All staff involved in performing analytics, generating reports, or using data to make decisions should understand exactly what each element means and how it should be applied to the questions at hand.
“Data quality and integrity is the foundation for everything else going forward, for both clinical and financial applications,” stressed Momin.
“You can’t report on any of those metrics if you can’t trust your data to begin with. And if you don’t extend that trust to the end-users, so that they understand what they’re seeing and believe it’s an accurate reflection of reality, you can’t create that data-driven culture.”
Developing a data governance team to oversee the process of creating, adjusting, and sharing data definitions is an important step for organizations that wish to accurately monitor their analytics progress.
Deploy, optimize, and iterate
Once an organization has decided on a use case, chosen a vendor, apportioned the correct resources, and established metrics to gauge success, it must make the final leap towards implementation.
Skipping any one of the fundamental planning steps could spell trouble down the line, a recent survey from Infosys indicates. Nearly half of respondents from organizations with well-defined implementation strategies saw measurable improvements on their targeted metrics, the survey said.
In contrast, just a third of participants from organizations without a comprehensive strategic plan saw progress towards their goals.
“AI initiatives should be thought of as an opportunity to reinvent every aspect of business for the better,” the authors of the report said.
“Business leaders need to evolve their skills and also gain a deeper understanding of the technologies that are driving their business forward. If they do not, they will not be able to maximize the benefits of their AI or their employees, and they might find that they themselves have become obsolete.”
Borrowing an approach from the software development world could help organizations stay nimble and adaptive while monitoring the ongoing impacts of a new process or tool, suggests Malaz Boustani, MD, MPH, Founding Director of the Indiana University Center for Health Innovation and Implementation Science of the Indiana Clinical and Translational Sciences Institute.
Agile implementation, which encourages organizations to respond quickly to changes through an iterative, collaborative approach, “allows you to avoid being paralyzed by perfection,” Boustani said.
“The first version of anything will not be perfect,” he pointed out. “If you can accept that your technique doesn’t need to be flawless before appropriate implementation, you can do much more – and do it quickly.”
“Develop a prototype, make sure you have sensors in place to collect meaningful feedback, and use that data to revise and react to what isn’t functioning at its best.”
This approach is suitable for a smaller-scale AI pilot or new care process, if not for a comprehensive rip-and-replace EHR implementation or system-wide technical overhaul.
Agile implementation allows organization to bring semi-independent teams together in a meaningful and flexible way. And a consistent feedback loop – based on well-defined metrics as described above – can keep conversations going around quality, impact, and satisfaction.
“There is so much frustration and burnout from trying to force people into using technologies and processes that don’t fit,” Boustani observed. “Agile implementation helps to bridge some of those gaps and provide a framework for achieving results.”
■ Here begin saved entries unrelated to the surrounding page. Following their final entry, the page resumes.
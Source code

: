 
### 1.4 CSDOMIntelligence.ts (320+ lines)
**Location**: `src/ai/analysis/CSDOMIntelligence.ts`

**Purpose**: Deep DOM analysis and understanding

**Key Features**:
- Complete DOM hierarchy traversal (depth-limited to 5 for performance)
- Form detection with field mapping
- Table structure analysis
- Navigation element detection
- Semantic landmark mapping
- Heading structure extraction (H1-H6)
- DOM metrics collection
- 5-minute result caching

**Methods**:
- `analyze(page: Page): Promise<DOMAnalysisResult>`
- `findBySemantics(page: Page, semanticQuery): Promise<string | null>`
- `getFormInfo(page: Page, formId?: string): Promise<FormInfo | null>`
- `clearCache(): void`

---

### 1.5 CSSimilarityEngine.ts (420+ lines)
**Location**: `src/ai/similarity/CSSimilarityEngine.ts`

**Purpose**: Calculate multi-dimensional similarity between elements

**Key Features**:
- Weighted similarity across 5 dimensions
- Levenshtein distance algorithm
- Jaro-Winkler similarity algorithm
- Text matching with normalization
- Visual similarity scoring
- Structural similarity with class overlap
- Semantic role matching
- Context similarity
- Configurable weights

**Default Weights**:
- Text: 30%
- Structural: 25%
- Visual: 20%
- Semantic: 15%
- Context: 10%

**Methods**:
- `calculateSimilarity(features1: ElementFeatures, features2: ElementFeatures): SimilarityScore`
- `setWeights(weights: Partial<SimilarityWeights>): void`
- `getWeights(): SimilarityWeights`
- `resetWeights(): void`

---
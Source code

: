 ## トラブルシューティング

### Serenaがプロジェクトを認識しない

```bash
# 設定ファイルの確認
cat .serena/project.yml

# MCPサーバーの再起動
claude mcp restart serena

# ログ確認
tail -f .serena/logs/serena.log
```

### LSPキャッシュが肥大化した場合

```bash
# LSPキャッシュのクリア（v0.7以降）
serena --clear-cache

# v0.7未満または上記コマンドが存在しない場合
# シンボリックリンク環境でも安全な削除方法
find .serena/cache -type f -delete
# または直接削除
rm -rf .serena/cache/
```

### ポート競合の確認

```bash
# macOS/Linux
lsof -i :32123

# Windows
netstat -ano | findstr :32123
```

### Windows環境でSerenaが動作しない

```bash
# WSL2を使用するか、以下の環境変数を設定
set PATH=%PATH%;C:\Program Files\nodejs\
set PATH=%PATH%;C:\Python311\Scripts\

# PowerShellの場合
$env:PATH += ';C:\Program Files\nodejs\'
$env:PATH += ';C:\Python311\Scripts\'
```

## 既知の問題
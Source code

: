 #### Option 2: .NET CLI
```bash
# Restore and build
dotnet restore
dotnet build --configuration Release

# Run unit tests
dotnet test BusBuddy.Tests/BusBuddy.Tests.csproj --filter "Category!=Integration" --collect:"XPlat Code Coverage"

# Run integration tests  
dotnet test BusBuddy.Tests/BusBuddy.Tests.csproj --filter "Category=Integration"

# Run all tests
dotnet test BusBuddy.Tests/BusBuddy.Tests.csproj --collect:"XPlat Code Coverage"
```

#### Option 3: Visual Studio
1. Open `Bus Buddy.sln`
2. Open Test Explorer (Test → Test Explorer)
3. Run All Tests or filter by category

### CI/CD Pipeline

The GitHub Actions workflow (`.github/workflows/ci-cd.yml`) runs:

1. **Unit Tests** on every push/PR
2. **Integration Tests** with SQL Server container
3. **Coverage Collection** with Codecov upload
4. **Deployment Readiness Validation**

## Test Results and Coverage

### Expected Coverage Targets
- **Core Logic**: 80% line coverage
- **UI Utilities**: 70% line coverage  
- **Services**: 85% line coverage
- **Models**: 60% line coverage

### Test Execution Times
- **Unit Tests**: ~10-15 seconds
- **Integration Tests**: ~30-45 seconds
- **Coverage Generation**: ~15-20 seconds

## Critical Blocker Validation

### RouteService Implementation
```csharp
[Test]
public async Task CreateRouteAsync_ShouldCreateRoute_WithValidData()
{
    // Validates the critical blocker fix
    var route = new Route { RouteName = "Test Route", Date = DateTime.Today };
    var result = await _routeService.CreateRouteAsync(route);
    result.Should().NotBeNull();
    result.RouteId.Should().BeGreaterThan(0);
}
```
Continual optimization and opportunities for stakeholders to share healthy, collaborative input can help organizations grow a smaller AI pilot into a long-term strategy for becoming a more data-driven organization.
“When you are systematic and surround yourself with good people, good processes, and a comprehensive strategy, you will get the value you’re looking for out of your data,” Momin asserted.
“How you implement your analytics is just as important as what tools you choose, so don’t spend all your time on the technology without thinking about how you’re going to extract value from those systems.”